Not that software manufacturers are not concerned. A major SPA survey released in late December found that more than a quarter of commercial desktop computer applications used in the United States are "unauthorized copies". That adds up to more than $3.5 billion in stolen software - a lot of money even for Bill Gates. In Canada, the situation is even worse, with illegal software accounting for an estimated one-third of all computer programs in use. According to the SPA's Canadian counsel, Montreal-based lawyer Marek Nitoslawski, the percentage of pirated computer games is probably even higher.

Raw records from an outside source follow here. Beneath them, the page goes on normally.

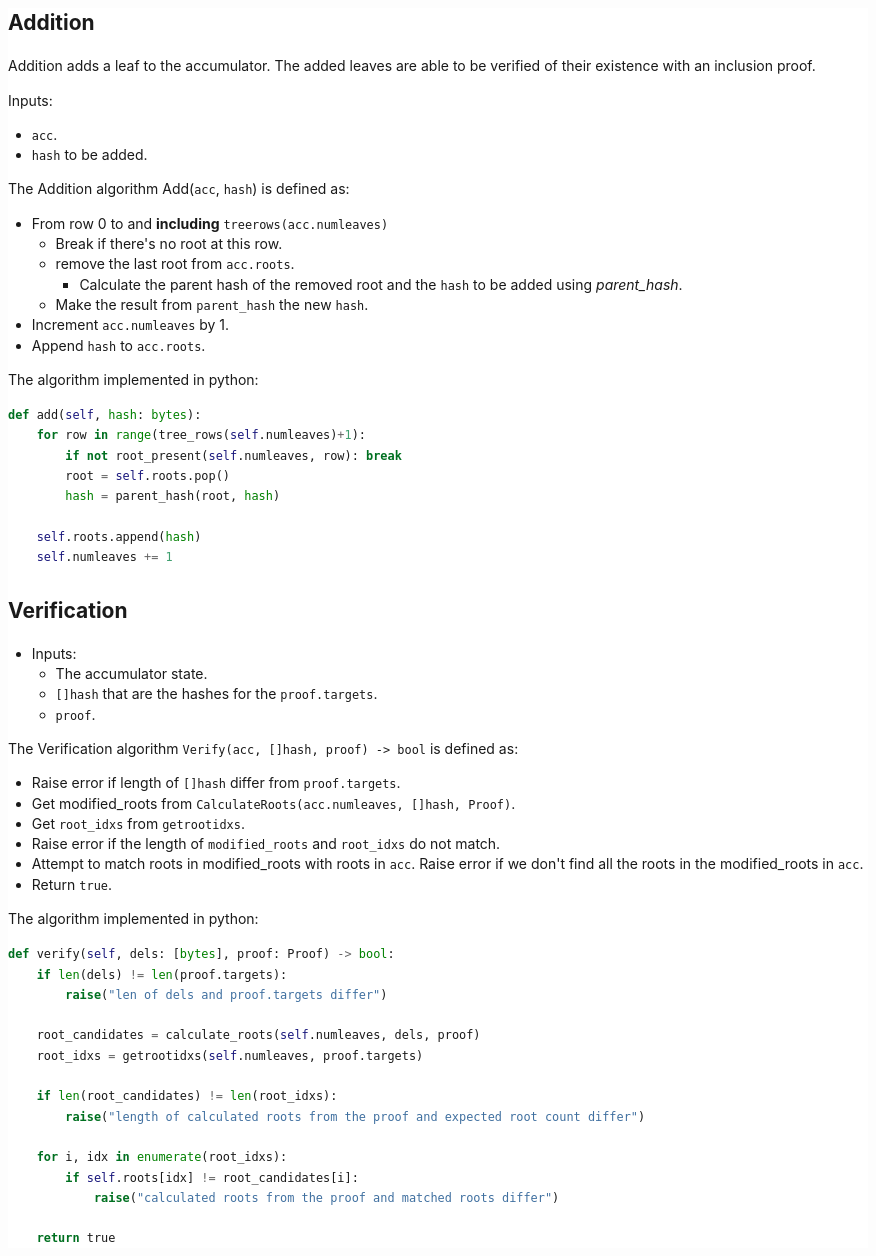 ## Addition

Addition adds a leaf to the accumulator. The added leaves are able to be verified of their
existence with an inclusion proof.

Inputs:
  - `acc`.
  - `hash` to be added.

The Addition algorithm Add(`acc`, `hash`) is defined as:

- From row 0 to and **including** `treerows(acc.numleaves)`
  - Break if there's no root at this row.
  - remove the last root from `acc.roots`.
    - Calculate the parent hash of the removed root and the `hash` to be added using *parent_hash*.
  - Make the result from `parent_hash` the new `hash`.
- Increment `acc.numleaves` by 1.
- Append `hash` to `acc.roots`.

The algorithm implemented in python:

```python
def add(self, hash: bytes):
    for row in range(tree_rows(self.numleaves)+1):
        if not root_present(self.numleaves, row): break
        root = self.roots.pop()
        hash = parent_hash(root, hash)

    self.roots.append(hash)
    self.numleaves += 1
```

## Verification

- Inputs:
  - The accumulator state.
  - `[]hash` that are the hashes for the `proof.targets`.
  - `proof`.

The Verification algorithm `Verify(acc, []hash, proof) -> bool` is defined as:

- Raise error if length of `[]hash` differ from `proof.targets`.
- Get modified_roots from `CalculateRoots(acc.numleaves, []hash, Proof)`.
- Get `root_idxs` from `getrootidxs`.
- Raise error if the length of `modified_roots` and `root_idxs` do not match.
- Attempt to match roots in modified_roots with roots in `acc`. Raise error if we don't find all the roots in the modified_roots in `acc`.
- Return `true`.

The algorithm implemented in python:

```python
def verify(self, dels: [bytes], proof: Proof) -> bool:
    if len(dels) != len(proof.targets):
        raise("len of dels and proof.targets differ")

    root_candidates = calculate_roots(self.numleaves, dels, proof)
    root_idxs = getrootidxs(self.numleaves, proof.targets)

    if len(root_candidates) != len(root_idxs):
        raise("length of calculated roots from the proof and expected root count differ")

    for i, idx in enumerate(root_idxs):
        if self.roots[idx] != root_candidates[i]:
            raise("calculated roots from the proof and matched roots differ")

    return true
```

[^1]: Reyzin, Leonid, and Sophia Yakoubov. "Efficient asynchronous accumulators for distributed PKI." International Conference on Security and Cryptography for Networks. Cham: Springer International Publishing, 2016. https://eprint.iacr.org/2015/718
[^2]: Gueron, Shay, Simon Johnson, and Jesse Walker. "SHA-512/256." 2011 Eighth International Conference on Information Technology: New Generations. IEEE, 2011. https://ieeexplore.ieee.org/abstract/document/5945260
[^3]: Josh Benaloh and Michael de Mare, "One-way accumulators: A decentralized alternative to digital signatures," EUROCRYPT 1993.
[^4]: Boneh, Dan, Benedikt Bünz, and Ben Fisch. "Batching techniques for accumulators with applications to IOPs and stateless blockchains." Advances in Cryptology–CRYPTO 2019: 39th Annual International Cryptology Conference, Santa Barbara, CA, USA, August 18–22, 2019, Proceedings, Part I 39. Springer International Publishing, 2019.
[^5]: Szydlo, Michael. "Merkle tree traversal in log space and time." International Conference on the Theory and Applications of Cryptographic Techniques. Berlin, Heidelberg: Springer Berlin Heidelberg, 2004.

One problem is that there is no Canadian authority actively policing the Web - or for that matter, even looking. "It's really mind-boggling to be honest", says RCMP officer Gary Osmond, part of an eight-person Montreal-based Mountie section responsible for copyright and trademark violations. "Though we've been getting complaints a lot more lately, we're not actively searching the Internet to find out who is offering pirated software or that kind of thing. We don't actually get on there [the Web]. We don't have the time or the money or personnel." And with budget-cutting restraints at the RCMP, says Osmond, the situation isn't likely to change. "Sure, people may be getting ripped off, but there's no personal injury involved. After all, if someone gives a copy of Windows '95 to a friend, who does it hurt? The feeling on the force is that their are more important priorities."

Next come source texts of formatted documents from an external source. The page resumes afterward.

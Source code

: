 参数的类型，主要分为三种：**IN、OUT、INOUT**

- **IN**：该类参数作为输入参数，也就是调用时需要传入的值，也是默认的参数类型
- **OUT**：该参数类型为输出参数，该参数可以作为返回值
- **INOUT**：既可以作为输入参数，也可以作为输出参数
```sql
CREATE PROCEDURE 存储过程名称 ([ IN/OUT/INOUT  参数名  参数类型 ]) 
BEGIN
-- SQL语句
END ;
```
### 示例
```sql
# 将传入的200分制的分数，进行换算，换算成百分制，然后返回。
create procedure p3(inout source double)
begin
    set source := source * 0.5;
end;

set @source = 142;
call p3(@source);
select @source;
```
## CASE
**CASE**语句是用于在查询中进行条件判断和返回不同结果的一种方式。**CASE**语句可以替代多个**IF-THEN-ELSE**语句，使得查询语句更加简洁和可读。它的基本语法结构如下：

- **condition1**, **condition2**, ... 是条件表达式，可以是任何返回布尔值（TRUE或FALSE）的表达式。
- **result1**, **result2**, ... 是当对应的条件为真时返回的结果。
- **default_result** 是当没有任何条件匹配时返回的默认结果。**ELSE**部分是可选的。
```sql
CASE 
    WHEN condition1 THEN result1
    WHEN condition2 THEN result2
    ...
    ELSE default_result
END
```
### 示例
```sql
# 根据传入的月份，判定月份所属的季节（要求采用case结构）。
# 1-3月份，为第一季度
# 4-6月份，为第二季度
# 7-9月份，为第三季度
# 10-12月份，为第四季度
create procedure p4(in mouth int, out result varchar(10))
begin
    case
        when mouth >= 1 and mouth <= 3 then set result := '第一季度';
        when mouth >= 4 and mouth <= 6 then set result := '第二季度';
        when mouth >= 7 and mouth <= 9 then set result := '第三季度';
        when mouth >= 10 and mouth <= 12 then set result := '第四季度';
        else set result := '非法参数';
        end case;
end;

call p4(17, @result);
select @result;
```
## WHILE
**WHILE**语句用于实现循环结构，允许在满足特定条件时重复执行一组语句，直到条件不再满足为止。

If the police aren't actively pursuing software pirates, who is? Some analysts have speculated that the big-bucks software manufacturers like Microsoft will have to resort to a private investigators - or even a Pinkerton's-style private security force - to help track down Web pirates. For its part, the SPA is counting on a new program of anti-piracy initiatives, including a telephone hotline to handle complaints, educational programs to heighten public awareness of the problem, and increased legal action against hackers and pirates. Last year, the SPA launched nearly 600 lawsuits, netting $2.6 million (U.S.) in penalties. At the same time, the organization doubled its number of foreign lawsuits. The idea, says the SPA's Sellers, is to "change fundamentally the worldwide perception that stealing intellectual property is acceptable."

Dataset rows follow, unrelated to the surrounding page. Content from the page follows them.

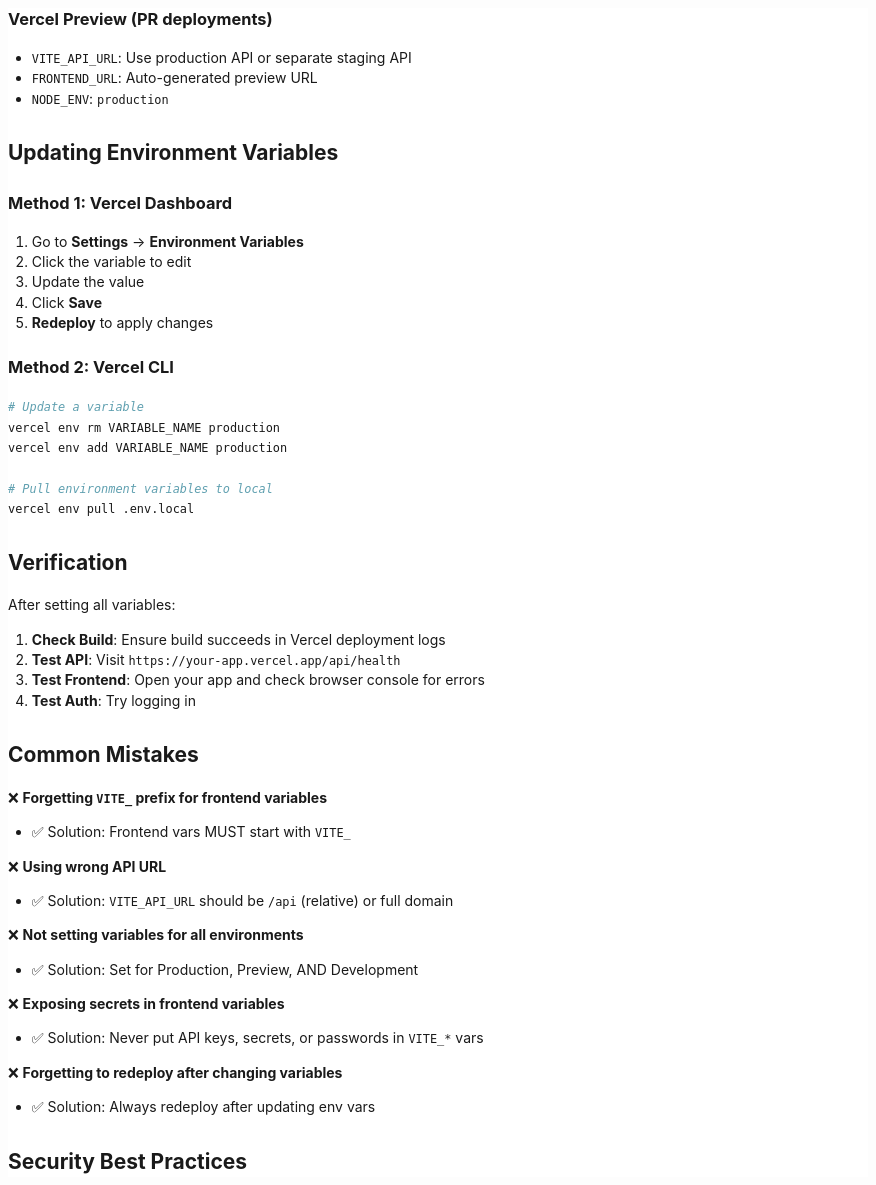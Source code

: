 ### Vercel Preview (PR deployments)
- `VITE_API_URL`: Use production API or separate staging API
- `FRONTEND_URL`: Auto-generated preview URL
- `NODE_ENV`: `production`

## Updating Environment Variables

### Method 1: Vercel Dashboard
1. Go to **Settings** → **Environment Variables**
2. Click the variable to edit
3. Update the value
4. Click **Save**
5. **Redeploy** to apply changes

### Method 2: Vercel CLI
```bash
# Update a variable
vercel env rm VARIABLE_NAME production
vercel env add VARIABLE_NAME production

# Pull environment variables to local
vercel env pull .env.local
```

## Verification

After setting all variables:

1. **Check Build**: Ensure build succeeds in Vercel deployment logs
2. **Test API**: Visit `https://your-app.vercel.app/api/health`
3. **Test Frontend**: Open your app and check browser console for errors
4. **Test Auth**: Try logging in

## Common Mistakes

❌ **Forgetting `VITE_` prefix for frontend variables**
- ✅ Solution: Frontend vars MUST start with `VITE_`

❌ **Using wrong API URL**
- ✅ Solution: `VITE_API_URL` should be `/api` (relative) or full domain

❌ **Not setting variables for all environments**
- ✅ Solution: Set for Production, Preview, AND Development

❌ **Exposing secrets in frontend variables**
- ✅ Solution: Never put API keys, secrets, or passwords in `VITE_*` vars

❌ **Forgetting to redeploy after changing variables**
- ✅ Solution: Always redeploy after updating env vars

## Security Best Practices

But it's far from clear that the SPA's efforts will be enough to stop the flow of billions of dollars worth of pirated software on the Internet. Without a more active presence on the Web to monitor and follow up illegal activities, Web pirates will continue to ply their trade virtually unopposed. "Is this legal? writes one pirate on his "House o' Software" home page: Hell no! All the stuff at these sites is totally illegal. So is the software posted to the warez news groups. But quite simply, there's nothing that can be done about it! The Feds and the cops have no way to track down the people involved, nor do they begin to have the manpower to enforce the anti-piracy laws."

The software industry's other main line of defence against illegal software copying - increasingly elaborate serial number and key-disk copy protection schemes - has proven to be more of an annoyance to registered owners than a deterrent to software pirates. And little wonder, considering the determination illustrated by one hacker in a freely distributed on-line document How to Become a Serial Killer: "If you've ever cracked an application before, you understand the thrill of the quest . . . [while] there are many more difficult [copy protection] routines being used today, you must keep in mind that nothing is impossible through determination. No matter how you fold a piece of paper, it's always possible to unfold it again. Some folds may be tucked in deep and difficult to pull out. There may be times you encounter hundreds of folds. But no matter how much time is put into folding that sheet of paper, someone else can always unfold it."